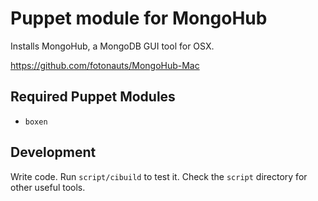 # Puppet module for MongoHub

Installs MongoHub, a MongoDB GUI tool for OSX.

https://github.com/fotonauts/MongoHub-Mac

## Required Puppet Modules

* `boxen`

## Development

Write code. Run `script/cibuild` to test it. Check the `script`
directory for other useful tools.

Exercise aim => Word for word, return the material above, but drop the pictures.

Output of the exercise =>
 # Puppet module for MongoHub

Installs MongoHub, a MongoDB GUI tool for OSX.

https://github.com/fotonauts/MongoHub-Mac

## Required Puppet Modules

* `boxen`

## Development

Write code. Run `script/cibuild` to test it. Check the `script`
directory for other useful tools.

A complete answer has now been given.